The Centre is set to revise the eligibility criteria and calculation methods for payment of bonus and gratuity to formal sector employees following the implementation of the new labour codes.
The Code on Wages, which subsumes the Payment of Bonus Act, provides for annual bonus payment to employees drawing wages under a ceiling notified by the appropriate government. The employer is mandated to pay a minimum bonus of 8.33 per cent of the salary earned by the employee or an amount notified by the government, whichever is higher. The bonus is capped at a maximum of 20 per cent of the wages, subject to the company’s allocable surplus.
In 2015, the government had notified that employees drawing a monthly salary of ₹21,000, up from ₹10,000 earlier, are entitled to a bonus. The calculation ceiling was increased from ₹3,500 to ₹7,000 or the minimum wage, whichever is higher.
Government sources said the revision, effected almost a decade ago, needed to be updated to match the increase in wages. The revision is expected to be notified soon to ensure that deserving low-paid workers get the benefits. However, the government is yet to decide on the new eligibility and calculation formulas. Once the Centre issues the notification, state governments have to revise their formulas.
Employees working for less than five years in a company will now be entitled to gratuity. Under the existing Payment of Gratuity Act, workers are required to have served five years to get gratuity at the rate of 15 days’ wage for the number of years served.

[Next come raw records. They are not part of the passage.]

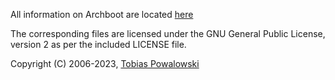 All information on Archboot are located [here](https://archboot.com)

The corresponding files are licensed under the GNU General Public License, version 2
as per the included LICENSE file.

Copyright (C) 2006-2023, [Tobias Powalowski](mailto:<tpowa@archlinux.org>)
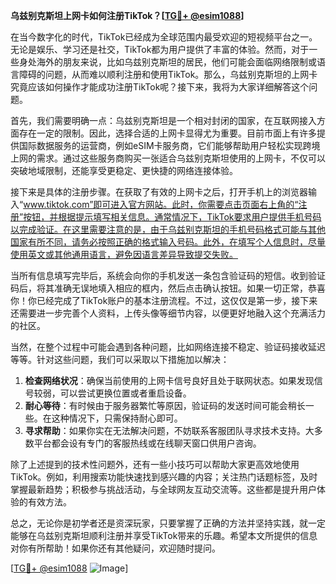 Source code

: **乌兹别克斯坦上网卡如何注册TikTok？[[TG💪+ @esim1088](https://t.me/s/esim1088)]**

在当今数字化的时代，TikTok已经成为全球范围内最受欢迎的短视频平台之一。无论是娱乐、学习还是社交，TikTok都为用户提供了丰富的体验。然而，对于一些身处海外的朋友来说，比如乌兹别克斯坦的居民，他们可能会面临网络限制或语言障碍的问题，从而难以顺利注册和使用TikTok。那么，乌兹别克斯坦的上网卡究竟应该如何操作才能成功注册TikTok呢？接下来，我将为大家详细解答这个问题。

首先，我们需要明确一点：乌兹别克斯坦是一个相对封闭的国家，在互联网接入方面存在一定的限制。因此，选择合适的上网卡显得尤为重要。目前市面上有许多提供国际数据服务的运营商，例如eSIM卡服务商，它们能够帮助用户轻松实现跨境上网的需求。通过这些服务商购买一张适合乌兹别克斯坦使用的上网卡，不仅可以突破地域限制，还能享受更稳定、更快捷的网络连接体验。

接下来是具体的注册步骤。在获取了有效的上网卡之后，打开手机上的浏览器输入“www.tiktok.com”即可进入官方网站。此时，你需要点击页面右上角的“注册”按钮，并根据提示填写相关信息。通常情况下，TikTok要求用户提供手机号码以完成验证。在这里需要注意的是，由于乌兹别克斯坦的手机号码格式可能与其他国家有所不同，请务必按照正确的格式输入号码。此外，在填写个人信息时，尽量使用英文或其他通用语言，避免因语言差异导致提交失败。

当所有信息填写完毕后，系统会向你的手机发送一条包含验证码的短信。收到验证码后，将其准确无误地填入相应的框内，然后点击确认按钮。如果一切正常，恭喜你！你已经完成了TikTok账户的基本注册流程。不过，这仅仅是第一步，接下来还需要进一步完善个人资料，上传头像等细节内容，以便更好地融入这个充满活力的社区。

当然，在整个过程中可能会遇到各种问题，比如网络连接不稳定、验证码接收延迟等等。针对这些问题，我们可以采取以下措施加以解决：

1. **检查网络状况**：确保当前使用的上网卡信号良好且处于联网状态。如果发现信号较弱，可以尝试更换位置或者重启设备。
2. **耐心等待**：有时候由于服务器繁忙等原因，验证码的发送时间可能会稍长一些。在这种情况下，只需保持耐心即可。
3. **寻求帮助**：如果你实在无法解决问题，不妨联系客服团队寻求技术支持。大多数平台都会设有专门的客服热线或在线聊天窗口供用户咨询。

除了上述提到的技术性问题外，还有一些小技巧可以帮助大家更高效地使用TikTok。例如，利用搜索功能快速找到感兴趣的内容；关注热门话题标签，及时掌握最新趋势；积极参与挑战活动，与全球网友互动交流等。这些都是提升用户体验的有效方法。

总之，无论你是初学者还是资深玩家，只要掌握了正确的方法并坚持实践，就一定能够在乌兹别克斯坦顺利注册并享受TikTok带来的乐趣。希望本文所提供的信息对你有所帮助！如果你还有其他疑问，欢迎随时提问。

[[TG💪+ @esim1088](https://t.me/s/esim1088) ![Image](https://i.postimg.cc/4NQfJmqS/Snipaste-2025-05-13-00-14-12.png)] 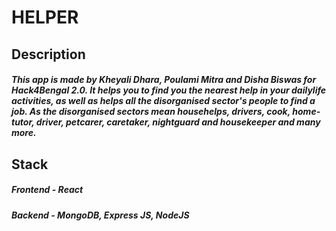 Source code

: # HELPER

## Description

##### This app is made by Kheyali Dhara, Poulami Mitra and Disha Biswas for Hack4Bengal 2.0. It helps you to find you the nearest help in your dailylife activities, as well as helps all the disorganised sector's people to find a job. As the disorganised sectors mean househelps, drivers, cook, home-tutor, driver, petcarer, caretaker, nightguard and housekeeper and many more. 

## Stack

##### Frontend - React
##### Backend - MongoDB, Express JS, NodeJS  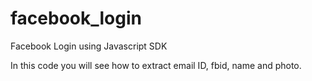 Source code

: # facebook_login

Facebook Login using Javascript SDK

In this code you will see how to extract email ID, fbid, name and photo.
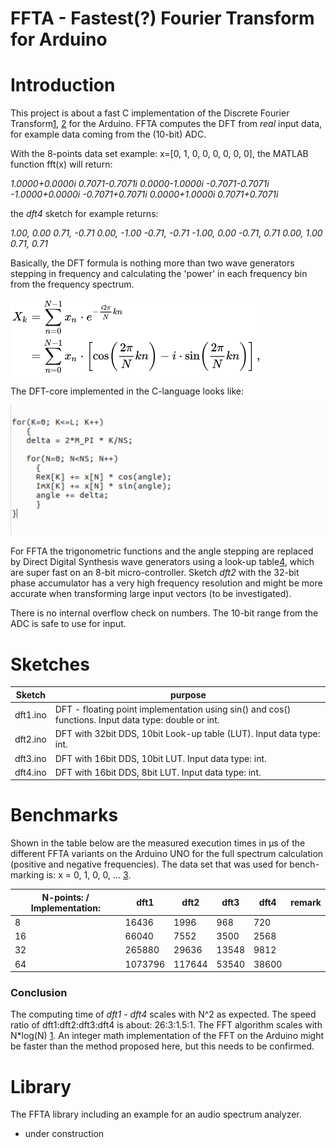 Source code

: # FFTA - Fastest(?) Fourier Transform for Arduino

# Introduction
This project is about a fast C implementation of the Discrete Fourier Transform[1], [2] for the Arduino. FFTA computes the DFT from *real* input data, for example data coming from the (10-bit) ADC.

With the 8-points data set example: x=[0, 1, 0, 0, 0, 0, 0, 0], the MATLAB function fft(x) will return:

*1.0000+0.0000i   0.7071-0.7071i   0.0000-1.0000i  -0.7071-0.7071i  -1.0000+0.0000i  -0.7071+0.7071i   0.0000+1.0000i   0.7071+0.7071i*

the *dft4* sketch for example returns:

*1.00,	0.00*
*0.71,	-0.71*
*0.00,	-1.00*
*-0.71,	-0.71*
*-1.00,	0.00*
*-0.71,	0.71*
*0.00,	1.00*
*0.71,	0.71*

Basically, the DFT formula is nothing more than two wave generators stepping in frequency and calculating the 'power' in each frequency bin from the frequency spectrum.

![DFT-formula](figures/DFT_formula.png  "DFT-formula")

The DFT-core implemented in the C-language looks like:

![DFT-loops](figures/dft-loop.png  "DFT-loops")

For FFTA the trigonometric functions and the angle stepping are replaced by Direct Digital Synthesis wave generators using a look-up table[4], which are super fast on an 8-bit micro-controller.
Sketch *dft2* with the 32-bit phase accumulator has a very high frequency resolution and might be more accurate when transforming large input vectors (to be investigated).

There is no internal overflow check on numbers. The 10-bit range from the ADC is safe to use for input.

# Sketches
Sketch | purpose
------ | -------
dft1.ino | DFT - floating point implementation using sin() and cos() functions. Input data type: double or int.
dft2.ino | DFT with 32bit DDS, 10bit Look-up table (LUT). Input data type: int.
dft3.ino | DFT with 16bit DDS, 10bit LUT. Input data type: int.
dft4.ino | DFT with 16bit DDS, 8bit LUT. Input data type: int.

# Benchmarks
Shown in the table below are the measured execution times in μs of the different FFTA variants on the Arduino UNO for the full spectrum calculation (positive and negative frequencies).
The data set that was used for bench-marking is: x = 0, 1, 0, 0, ...  [3].

N-points: / Implementation: | dft1 | dft2 | dft3 | dft4 | remark
-------------------------- | ---- | ---- | ---- | ---- | ------
8 | 16436 | 1996 | 968 | 720 |
16 | 66040 | 7552 | 3500 | 2568 |
32 | 265880 | 29636 | 13548 | 9812 |
64 | 1073796 | 117644 | 53540 | 38600 |

### Conclusion
The computing time of *dft1 - dft4* scales with N^2 as expected. The speed ratio of dft1:dft2:dft3:dft4 is about: 26:3:1.5:1.
The FFT algorithm scales with N*log(N) [1]. An integer math implementation of the FFT on the Arduino might be faster than the method proposed here, but this needs to be confirmed.

# Library
The FFTA library including an example for an audio spectrum analyzer.

- under construction


[1]: https://en.wikipedia.org/wiki/Fast_Fourier_transform

[2]: http://www.fftw.org/

[3]: http://www.sccon.ca/sccon/fft/fft3.htm

[4]: https://github.com/MartinStokroos/NativeDDS
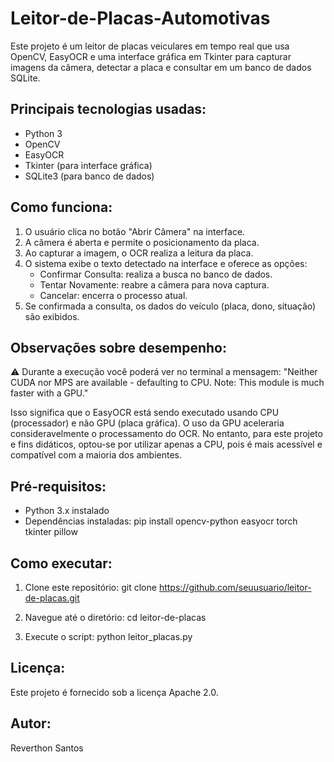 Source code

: # Leitor-de-Placas-Automotivas

Este projeto é um leitor de placas veiculares em tempo real que usa OpenCV, EasyOCR e uma interface gráfica em Tkinter para capturar imagens da câmera, detectar a placa e consultar em um banco de dados SQLite.

Principais tecnologias usadas:
-------------------------------
- Python 3
- OpenCV
- EasyOCR
- Tkinter (para interface gráfica)
- SQLite3 (para banco de dados)

Como funciona:
--------------
1. O usuário clica no botão "Abrir Câmera" na interface.
2. A câmera é aberta e permite o posicionamento da placa.
3. Ao capturar a imagem, o OCR realiza a leitura da placa.
4. O sistema exibe o texto detectado na interface e oferece as opções:
   - Confirmar Consulta: realiza a busca no banco de dados.
   - Tentar Novamente: reabre a câmera para nova captura.
   - Cancelar: encerra o processo atual.
5. Se confirmada a consulta, os dados do veículo (placa, dono, situação) são exibidos.

Observações sobre desempenho:
------------------------------
⚠ Durante a execução você poderá ver no terminal a mensagem:
"Neither CUDA nor MPS are available - defaulting to CPU. Note: This module is much faster with a GPU."

Isso significa que o EasyOCR está sendo executado usando CPU (processador) e não GPU (placa gráfica). O uso da GPU aceleraria consideravelmente o processamento do OCR. No entanto, para este projeto e fins didáticos, optou-se por utilizar apenas a CPU, pois é mais acessível e compatível com a maioria dos ambientes.

Pré-requisitos:
---------------
- Python 3.x instalado
- Dependências instaladas:
  pip install opencv-python easyocr torch tkinter pillow

Como executar:
--------------
1. Clone este repositório:
   git clone https://github.com/seuusuario/leitor-de-placas.git

2. Navegue até o diretório:
   cd leitor-de-placas

3. Execute o script:
   python leitor_placas.py

Licença:
--------
Este projeto é fornecido sob a licença Apache 2.0.

Autor:
------
Reverthon Santos
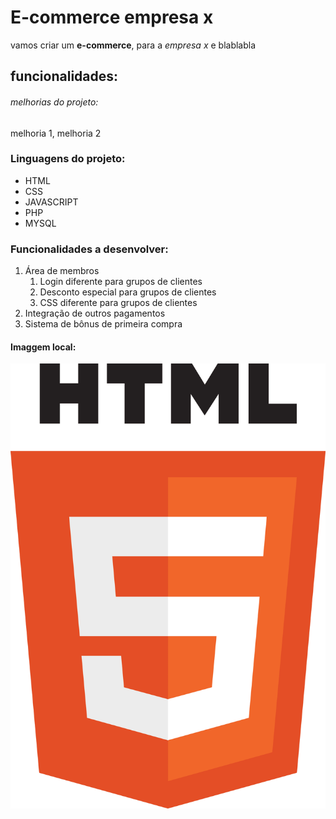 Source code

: # E-commerce empresa x

vamos criar um **e-commerce**, para a _empresa x_ e blablabla

## funcionalidades:

###### melhorias do projeto:

melhoria 1, melhoria 2

### Linguagens do projeto:

* HTML
* CSS
* JAVASCRIPT
* PHP
* MYSQL

### Funcionalidades a desenvolver:

1. Área de membros
    1. Login diferente para grupos de clientes  
    2. Desconto especial para grupos de clientes
    3. CSS diferente para grupos de clientes
2. Integração de outros pagamentos
3. Sistema de bônus de primeira compra

#### Imaggem local:

![Logo do HTML](img/HMTL%20LOGO.png)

The Code on Social Security has retained the five-year provision for payment of gratuity for regular employees. However, it has introduced a provision saying that workers engaged under fixed-term employment (FTE) or short-term contracts will be entitled to gratuity on a pro-rata basis. It means that if an FTE employee quits after one year, they will get gratuity.
All India Trade Union Congress (AITUC) general secretary Amarjeet Kaur said the new labour codes had incorporated some of the long-standing demands of trade unions while including many more employer-friendly and anti-worker provisions.
“We have been demanding the removal of the ceiling for payment of bonus and payment of gratuity on a pro-rata basis. The government has not removed the ceiling but plans to revise it to claim that the new codes are worker-friendly. But primarily, these laws are anti-worker,” Kaur said.
She cited liberal rules for firing workers, promotion of contractual appointments and lack of clarity on social security funds as major lacunas in the new labour laws.
Labour economist K.R. Shyam Sundar, an adjunct professor at MDI Gurgaon, said the FTE, which the government had been promoting since 2014, had replaced regular appointments across establishments. “Since FTE has become the norm, the gratuity benefits are being passed on to them (to make contract jobs appear attractive),” Sundar said.